"SUPERVISING REGION INCENTIVE ACT" S.B. 935 (S-1):
SUMMARY OF BILL
REPORTED FROM COMMITTEE
Senate Bill 935 (Substitute S-1 as reported)
Committee: Michigan Competitiveness
CONTENT
The bill would create the "Supervising Region Incentive Act" to do the following:
-- Require the Department of Corrections (DOC) to adopt a supervising region incentive program to be offered to field operations administrative regions that agreed to seek at least a 10% reduction in parole and probation revocations.
-- Create the "Supervising Region Incentive Fund" and allow the DOC to spend money in the Fund for incentives and assistance to regions implementing practices, procedures, and sanctions directed at parole and probation revocation reduction.
-- Provide that, to be eligible for funding, a region would have to enter into an agreement with the DOC to seek at least a 10% reduction in parole and probation revocations within an 18-month period by implementing the applicable practices, procedures, and sanctions under the Parole Sanction Certainty Act (proposed by Senate Bill 932) and other efforts to reduce parole and probation revocations.
-- Require the DOC to make 20% of an equal share of total incentive funds available in the Fund for each region, calculated by the total number of regions and the total amount of money in the Fund, available to a region that entered into an agreement with the DOC, to begin implementing those supervision practices.
-- Allow a region to receive incentive funding (except as provided for implementation) only if it achieved at least a 10% reduction in parole and probation revocations within an 18-month period.
-- Allow a region to receive additional funding if, after three years, it achieved an additional reduction of at least 10% in parole and probation revocations within a one-year period.
-- Allow a region to use incentive funding only for specified purposes.
-- Require the DOC to report annually to the Senate and House Appropriations Subcommittees on Corrections and to the Senate and House Fiscal Agencies regarding regions' participation in the program and the amount of avoided costs.
The bill is tie-barred to Senate Bill 932, which would create the "Parole Sanction Certainty Act" to require the DOC to adopt a system of sanctions for violations of conditions of parole sanction certainty supervision.

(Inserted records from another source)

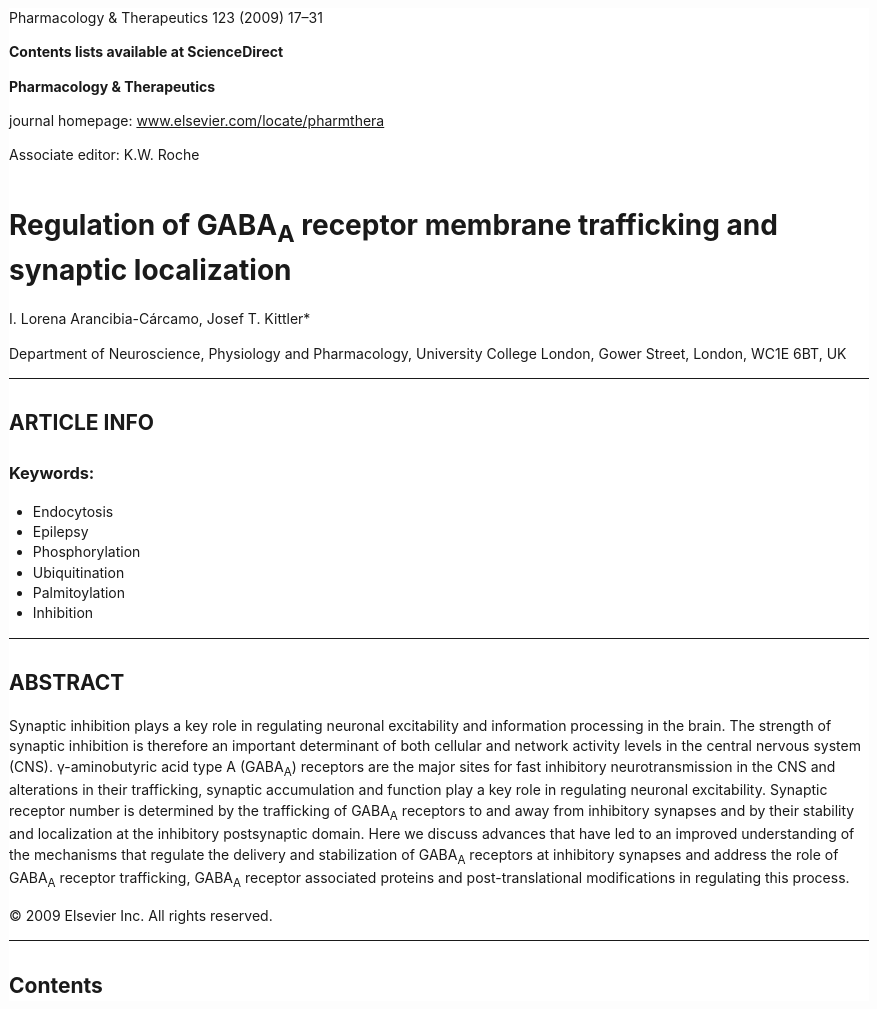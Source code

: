 
Pharmacology & Therapeutics 123 (2009) 17–31

**Contents lists available at ScienceDirect**

**Pharmacology & Therapeutics**

journal homepage: www.elsevier.com/locate/pharmthera

Associate editor: K.W. Roche

# Regulation of GABA<sub>A</sub> receptor membrane trafficking and synaptic localization

I. Lorena Arancibia-Cárcamo, Josef T. Kittler*

Department of Neuroscience, Physiology and Pharmacology, University College London, Gower Street, London, WC1E 6BT, UK

---

## ARTICLE INFO

### Keywords:
- Endocytosis
- Epilepsy
- Phosphorylation
- Ubiquitination
- Palmitoylation
- Inhibition

---

## ABSTRACT

Synaptic inhibition plays a key role in regulating neuronal excitability and information processing in the brain. The strength of synaptic inhibition is therefore an important determinant of both cellular and network activity levels in the central nervous system (CNS). γ-aminobutyric acid type A (GABA<sub>A</sub>) receptors are the major sites for fast inhibitory neurotransmission in the CNS and alterations in their trafficking, synaptic accumulation and function play a key role in regulating neuronal excitability. Synaptic receptor number is determined by the trafficking of GABA<sub>A</sub> receptors to and away from inhibitory synapses and by their stability and localization at the inhibitory postsynaptic domain. Here we discuss advances that have led to an improved understanding of the mechanisms that regulate the delivery and stabilization of GABA<sub>A</sub> receptors at inhibitory synapses and address the role of GABA<sub>A</sub> receptor trafficking, GABA<sub>A</sub> receptor associated proteins and post-translational modifications in regulating this process.

© 2009 Elsevier Inc. All rights reserved.

---

## Contents
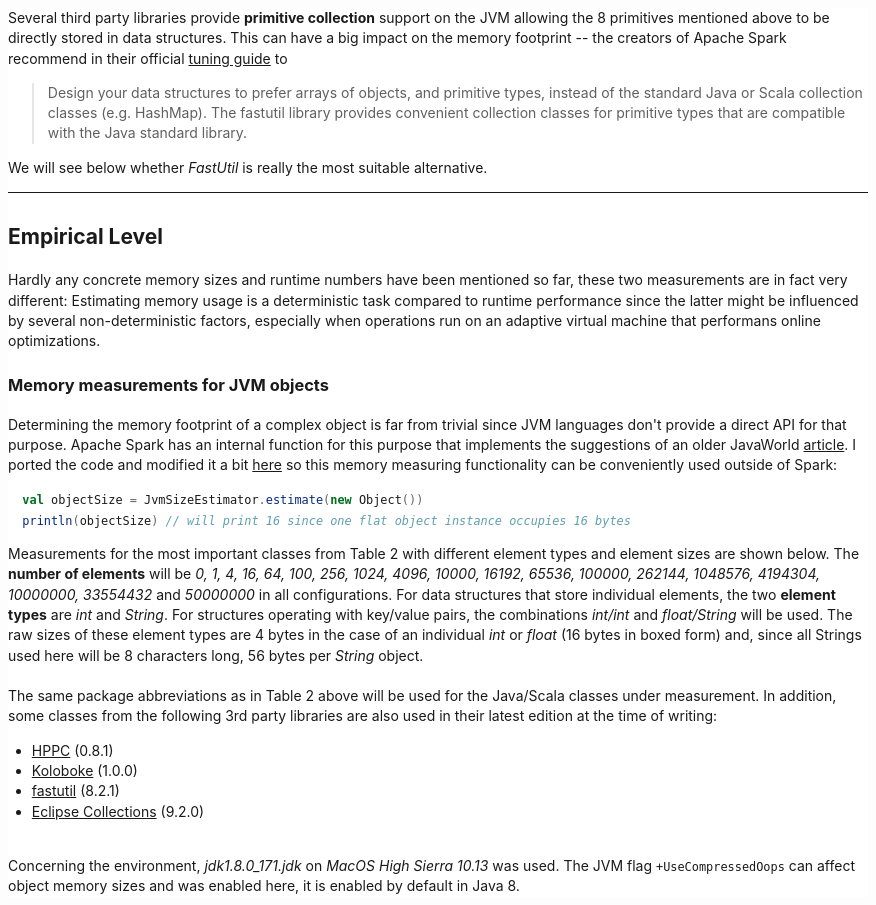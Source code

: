 

Several third party libraries provide **primitive collection** support on the JVM allowing the 8 primitives mentioned above to be directly stored in data structures. This can have a big impact on the memory footprint -- the creators of Apache Spark recommend in their official [tuning guide](http://spark.apache.org/docs/latest/tuning.html) to

> Design your data structures to prefer arrays of objects, and primitive types, instead of the standard Java or Scala collection classes (e.g. HashMap). The fastutil library provides convenient collection classes for primitive types that are compatible with the Java standard library.

We will see below whether _FastUtil_ is really the most suitable alternative.

* * *
## Empirical Level
Hardly any concrete memory sizes and runtime numbers have been mentioned so far, these two measurements are in fact very different: Estimating memory usage is a deterministic task compared to runtime performance since the latter might be influenced by several non-deterministic factors, especially when operations run on an adaptive virtual machine that performans online optimizations.

### Memory measurements for JVM objects
Determining the memory footprint of a complex object is far from trivial since JVM languages don't provide a direct API for that purpose. Apache Spark has an internal function for this purpose that implements the suggestions of an older JavaWorld [article](http://www.javaworld.com/javaworld/javaqa/2003-12/02-qa-1226-sizeof.html). I ported the code and modified it a bit [here](https://github.com/g1thubhub/datastructurezoo/blob/master/src/main/scala/memmeasure/spark/JvmSizeEstimator.scala) so this memory measuring functionality can be conveniently used outside of Spark:
```scala
  val objectSize = JvmSizeEstimator.estimate(new Object())
  println(objectSize) // will print 16 since one flat object instance occupies 16 bytes
```
Measurements for the most important classes from Table 2 with different element types and element sizes are shown below. The **number of elements** will be _0, 1, 4, 16, 64, 100, 256, 1024, 4096, 10000, 16192, 65536, 100000, 262144, 1048576, 4194304, 10000000, 33554432_ and _50000000_ in all configurations. For data structures that store individual elements, the two **element types** are _int_ and _String_. For structures operating with key/value pairs, the combinations _int/int_ and _float/String_ will be used. The raw sizes of these element types are 4 bytes in the case of an individual _int_ or _float_ (16 bytes in boxed form) and, since all Strings used here will be 8 characters long, 56 bytes per _String_ object. 
<br/><br/>
The same package abbreviations as in Table 2 above will be used for the Java/Scala classes under measurement. In addition, some classes from the following 3rd party libraries are also used in their latest edition at the time of writing:
- [HPPC](https://labs.carrotsearch.com/hppc.html) (0.8.1)
- [Koloboke](https://koloboke.com/) (1.0.0)
- [fastutil](http://fastutil.di.unimi.it/) (8.2.1)
- [Eclipse Collections](https://www.eclipse.org/collections/) (9.2.0)
<br/><br/>

Concerning the environment, _jdk1.8.0_171.jdk_ on _MacOS High Sierra 10.13_ was used. The JVM flag `+UseCompressedOops` can affect object memory sizes and was enabled here, it is enabled by default in Java 8.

Legislative Analyst: Suzanne Lowe
FISCAL IMPACT
The bill would have an indeterminate fiscal
impact on the State and no fiscal impact on local government. It would target
probation and parole revocations both for technical violations and for new
offenses. The Department of Corrections supervises approximately 63,000
probationers and parolees each year. From 2012 to 2014, the State averaged
6,120 combined probation and parole revocations that led to imprisonment per
year. It is not known if or by
how much the incentives in the bill would encourage supervising regions to reduce revocations.
For any decrease in prison intakes, in the short term, the marginal savings to State government would be approximately $3,764 per prisoner per year. In the long term, if the decreased intake of prisoners reduced the total prisoner population enough to allow the Department of Corrections to close a housing unit or an entire facility, the marginal savings to State government would be approximately $34,550 per prisoner per year. For comparison, it costs the State approximately $3,024 per year to supervise a person on probation and $5,260 to supervise a person on parole.
The amount appropriated for incentives would be at the discretion of the Legislature. The Senate-passed FY 2016-17 Corrections budget proposes $3.0 million for the incentives.
Date Completed: 5-26-16 Fiscal Analyst: Ryan Bergan
This analysis was prepared by nonpartisan Senate staff for use by the Senate in its deliberations and does not constitute an official statement of legislative intent.